* _Task details_:
The entries below contain a line with "- Inappropriate for" and a line with "##### 2.2. **CWA in Databases**". Quote exactly those two lines and all lines between them.

* _Material shown_:
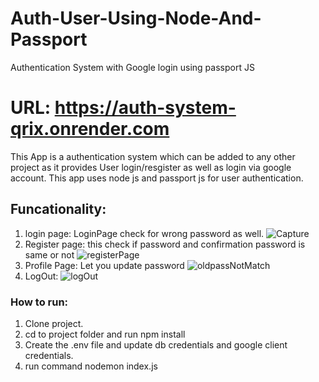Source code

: # Auth-User-Using-Node-And-Passport
Authentication System with Google login using passport JS

# URL: https://auth-system-qrix.onrender.com

This App is a authentication system which can be added to any other project as it provides User login/resgister as well as login via google account.
This app uses node js and passport js for user authentication.

## Funcationality:
1. login page: LoginPage check for wrong password as well. ![Capture](https://github.com/pc20/Auth-User-Using-Node-And-Passport/assets/23145241/522e35f0-1d2e-47ca-9aed-a4b6fa209780)
2. Register page: this check if password and confirmation password is same or not ![registerPage](https://github.com/pc20/Auth-User-Using-Node-And-Passport/assets/23145241/7864d491-63ce-4a30-a385-5c4c70b3b5c3)
3. Profile Page: Let you update password ![oldpassNotMatch](https://github.com/pc20/Auth-User-Using-Node-And-Passport/assets/23145241/f63e4cbd-9e2d-4e99-ae80-8fd96c7a0871)
4. LogOut: ![logOut](https://github.com/pc20/Auth-User-Using-Node-And-Passport/assets/23145241/70312e73-6a1a-4614-b98c-dd7a85cdda57)

### How to run:
1. Clone project.
2. cd to project folder and run npm install
3. Create the .env file and update db credentials and google client credentials.
4. run command nodemon index.js
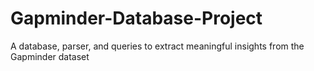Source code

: # Gapminder-Database-Project
A database, parser, and queries to extract meaningful insights from the Gapminder dataset
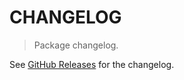 # CHANGELOG

> Package changelog.

See [GitHub Releases](https://github.com/stdlib-js/console/releases) for the changelog.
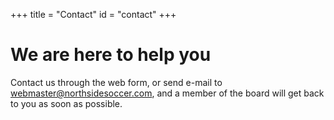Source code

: +++
title = "Contact"
id = "contact"
+++

# We are here to help you

Contact us through the web form, or send e-mail to <a href="mailto:webmaster@northsidesoccer.com">webmaster@northsidesoccer.com</a>, and a member of the board will get back to you as soon as possible.
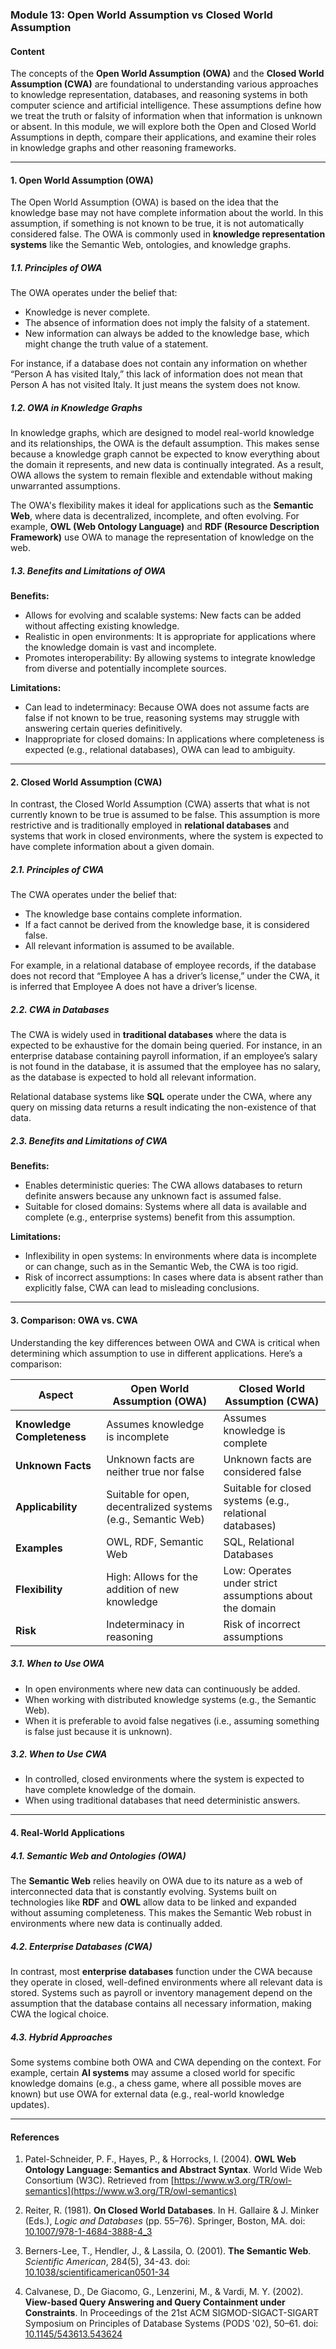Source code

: ### Module 13: **Open World Assumption vs Closed World Assumption**

#### Content

The concepts of the **Open World Assumption (OWA)** and the **Closed World Assumption (CWA)** are foundational to understanding various approaches to knowledge representation, databases, and reasoning systems in both computer science and artificial intelligence. These assumptions define how we treat the truth or falsity of information when that information is unknown or absent. In this module, we will explore both the Open and Closed World Assumptions in depth, compare their applications, and examine their roles in knowledge graphs and other reasoning frameworks.

---

#### 1. **Open World Assumption (OWA)**

The Open World Assumption (OWA) is based on the idea that the knowledge base may not have complete information about the world. In this assumption, if something is not known to be true, it is not automatically considered false. The OWA is commonly used in **knowledge representation systems** like the Semantic Web, ontologies, and knowledge graphs.

##### 1.1. **Principles of OWA**

The OWA operates under the belief that:

- Knowledge is never complete.
- The absence of information does not imply the falsity of a statement.
- New information can always be added to the knowledge base, which might change the truth value of a statement.

For instance, if a database does not contain any information on whether “Person A has visited Italy,” this lack of information does not mean that Person A has not visited Italy. It just means the system does not know.

##### 1.2. **OWA in Knowledge Graphs**

In knowledge graphs, which are designed to model real-world knowledge and its relationships, the OWA is the default assumption. This makes sense because a knowledge graph cannot be expected to know everything about the domain it represents, and new data is continually integrated. As a result, OWA allows the system to remain flexible and extendable without making unwarranted assumptions.

The OWA's flexibility makes it ideal for applications such as the **Semantic Web**, where data is decentralized, incomplete, and often evolving. For example, **OWL (Web Ontology Language)** and **RDF (Resource Description Framework)** use OWA to manage the representation of knowledge on the web.

##### 1.3. **Benefits and Limitations of OWA**

**Benefits:**

- Allows for evolving and scalable systems: New facts can be added without affecting existing knowledge.
- Realistic in open environments: It is appropriate for applications where the knowledge domain is vast and incomplete.
- Promotes interoperability: By allowing systems to integrate knowledge from diverse and potentially incomplete sources.

**Limitations:**

- Can lead to indeterminacy: Because OWA does not assume facts are false if not known to be true, reasoning systems may struggle with answering certain queries definitively.
- Inappropriate for closed domains: In applications where completeness is expected (e.g., relational databases), OWA can lead to ambiguity.

---

#### 2. **Closed World Assumption (CWA)**

In contrast, the Closed World Assumption (CWA) asserts that what is not currently known to be true is assumed to be false. This assumption is more restrictive and is traditionally employed in **relational databases** and systems that work in closed environments, where the system is expected to have complete information about a given domain.

##### 2.1. **Principles of CWA**

The CWA operates under the belief that:

- The knowledge base contains complete information.
- If a fact cannot be derived from the knowledge base, it is considered false.
- All relevant information is assumed to be available.

For example, in a relational database of employee records, if the database does not record that “Employee A has a driver’s license,” under the CWA, it is inferred that Employee A does not have a driver’s license.

##### 2.2. **CWA in Databases**

The CWA is widely used in **traditional databases** where the data is expected to be exhaustive for the domain being queried. For instance, in an enterprise database containing payroll information, if an employee’s salary is not found in the database, it is assumed that the employee has no salary, as the database is expected to hold all relevant information.

Relational database systems like **SQL** operate under the CWA, where any query on missing data returns a result indicating the non-existence of that data.

##### 2.3. **Benefits and Limitations of CWA**

**Benefits:**

- Enables deterministic queries: The CWA allows databases to return definite answers because any unknown fact is assumed false.
- Suitable for closed domains: Systems where all data is available and complete (e.g., enterprise systems) benefit from this assumption.

**Limitations:**

- Inflexibility in open systems: In environments where data is incomplete or can change, such as in the Semantic Web, the CWA is too rigid.
- Risk of incorrect assumptions: In cases where data is absent rather than explicitly false, CWA can lead to misleading conclusions.

---

#### 3. **Comparison: OWA vs. CWA**

Understanding the key differences between OWA and CWA is critical when determining which assumption to use in different applications. Here’s a comparison:

| Aspect                     | Open World Assumption (OWA)                                   | Closed World Assumption (CWA)                            |
| -------------------------- | ------------------------------------------------------------- | -------------------------------------------------------- |
| **Knowledge Completeness** | Assumes knowledge is incomplete                               | Assumes knowledge is complete                            |
| **Unknown Facts**          | Unknown facts are neither true nor false                      | Unknown facts are considered false                       |
| **Applicability**          | Suitable for open, decentralized systems (e.g., Semantic Web) | Suitable for closed systems (e.g., relational databases) |
| **Examples**               | OWL, RDF, Semantic Web                                        | SQL, Relational Databases                                |
| **Flexibility**            | High: Allows for the addition of new knowledge                | Low: Operates under strict assumptions about the domain  |
| **Risk**                   | Indeterminacy in reasoning                                    | Risk of incorrect assumptions                            |

##### 3.1. **When to Use OWA**

- In open environments where new data can continuously be added.
- When working with distributed knowledge systems (e.g., the Semantic Web).
- When it is preferable to avoid false negatives (i.e., assuming something is false just because it is unknown).

##### 3.2. **When to Use CWA**

- In controlled, closed environments where the system is expected to have complete knowledge of the domain.
- When using traditional databases that need deterministic answers.

---

#### 4. **Real-World Applications**

##### 4.1. **Semantic Web and Ontologies (OWA)**

The **Semantic Web** relies heavily on OWA due to its nature as a web of interconnected data that is constantly evolving. Systems built on technologies like **RDF** and **OWL** allow data to be linked and expanded without assuming completeness. This makes the Semantic Web robust in environments where new data is continually added.

##### 4.2. **Enterprise Databases (CWA)**

In contrast, most **enterprise databases** function under the CWA because they operate in closed, well-defined environments where all relevant data is stored. Systems such as payroll or inventory management depend on the assumption that the database contains all necessary information, making CWA the logical choice.

##### 4.3. **Hybrid Approaches**

Some systems combine both OWA and CWA depending on the context. For example, certain **AI systems** may assume a closed world for specific knowledge domains (e.g., a chess game, where all possible moves are known) but use OWA for external data (e.g., real-world knowledge updates).

---

#### References

1. Patel-Schneider, P. F., Hayes, P., & Horrocks, I. (2004). **OWL Web Ontology Language: Semantics and Abstract Syntax**. World Wide Web Consortium (W3C). Retrieved from [https://www.w3.org/TR/owl-semantics](https://www.w3.org/TR/owl-semantics)
2. Reiter, R. (1981). **On Closed World Databases**. In H. Gallaire & J. Minker (Eds.), _Logic and Databases_ (pp. 55–76). Springer, Boston, MA. doi: [10.1007/978-1-4684-3888-4_3](https://doi.org/10.1007/978-1-4684-3888-4_3)

3. Berners-Lee, T., Hendler, J., & Lassila, O. (2001). **The Semantic Web**. _Scientific American_, 284(5), 34-43. doi: [10.1038/scientificamerican0501-34](https://doi.org/10.1038/scientificamerican0501-34)

4. Calvanese, D., De Giacomo, G., Lenzerini, M., & Vardi, M. Y. (2002). **View-based Query Answering and Query Containment under Constraints**. In Proceedings of the 21st ACM SIGMOD-SIGACT-SIGART Symposium on Principles of Database Systems (PODS '02), 50–61. doi: [10.1145/543613.543624](https://doi.org/10.1145/543613.543624)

* _Task response_:
- Inappropriate for closed domains: In applications where completeness is expected (e.g., relational databases), OWA can lead to ambiguity.

---

#### 2. **Closed World Assumption (CWA)**

In contrast, the Closed World Assumption (CWA) asserts that what is not currently known to be true is assumed to be false. This assumption is more restrictive and is traditionally employed in **relational databases** and systems that work in closed environments, where the system is expected to have complete information about a given domain.

##### 2.1. **Principles of CWA**

The CWA operates under the belief that:

- The knowledge base contains complete information.
- If a fact cannot be derived from the knowledge base, it is considered false.
- All relevant information is assumed to be available.

For example, in a relational database of employee records, if the database does not record that “Employee A has a driver’s license,” under the CWA, it is inferred that Employee A does not have a driver’s license.

##### 2.2. **CWA in Databases**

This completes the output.